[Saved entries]
━━━━━━━━━━━━━━━━
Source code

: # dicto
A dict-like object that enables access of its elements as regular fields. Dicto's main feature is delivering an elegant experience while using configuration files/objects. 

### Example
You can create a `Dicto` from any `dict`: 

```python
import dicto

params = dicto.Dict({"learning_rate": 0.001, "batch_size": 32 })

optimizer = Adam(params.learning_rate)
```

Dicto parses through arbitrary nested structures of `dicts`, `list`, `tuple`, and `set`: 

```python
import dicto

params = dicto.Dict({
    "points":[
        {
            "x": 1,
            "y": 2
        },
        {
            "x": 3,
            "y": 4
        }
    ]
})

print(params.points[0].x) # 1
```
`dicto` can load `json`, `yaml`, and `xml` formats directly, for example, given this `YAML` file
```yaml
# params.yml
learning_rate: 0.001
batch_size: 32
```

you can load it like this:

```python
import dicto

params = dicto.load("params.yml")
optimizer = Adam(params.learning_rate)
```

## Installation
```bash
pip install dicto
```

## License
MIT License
━━━━━━━━━━━━━━━━
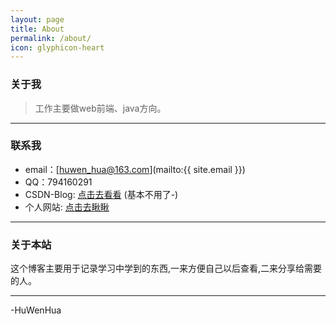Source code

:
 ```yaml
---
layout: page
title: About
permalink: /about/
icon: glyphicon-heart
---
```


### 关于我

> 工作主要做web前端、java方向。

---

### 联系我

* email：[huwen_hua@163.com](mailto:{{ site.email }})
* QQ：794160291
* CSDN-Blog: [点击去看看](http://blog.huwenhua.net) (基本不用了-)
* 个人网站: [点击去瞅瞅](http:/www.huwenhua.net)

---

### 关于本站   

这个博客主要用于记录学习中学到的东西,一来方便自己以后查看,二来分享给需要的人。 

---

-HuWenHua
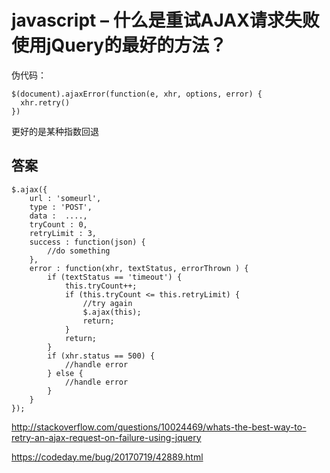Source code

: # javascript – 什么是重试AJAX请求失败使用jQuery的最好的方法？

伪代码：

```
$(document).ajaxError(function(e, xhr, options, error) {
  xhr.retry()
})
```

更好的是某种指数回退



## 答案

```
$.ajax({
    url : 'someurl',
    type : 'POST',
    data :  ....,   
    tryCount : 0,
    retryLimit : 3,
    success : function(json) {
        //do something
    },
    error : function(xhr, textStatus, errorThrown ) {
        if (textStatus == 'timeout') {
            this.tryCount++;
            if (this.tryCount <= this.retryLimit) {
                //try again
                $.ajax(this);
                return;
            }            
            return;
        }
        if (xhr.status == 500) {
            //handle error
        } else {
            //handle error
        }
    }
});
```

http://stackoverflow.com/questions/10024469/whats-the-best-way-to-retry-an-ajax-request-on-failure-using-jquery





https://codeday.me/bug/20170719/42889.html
━━━━━━━━━━━━━━━━
Exercise:
Only the number is wanted: how many lines in the preceding entries hold the string "function"?

The completed task:
3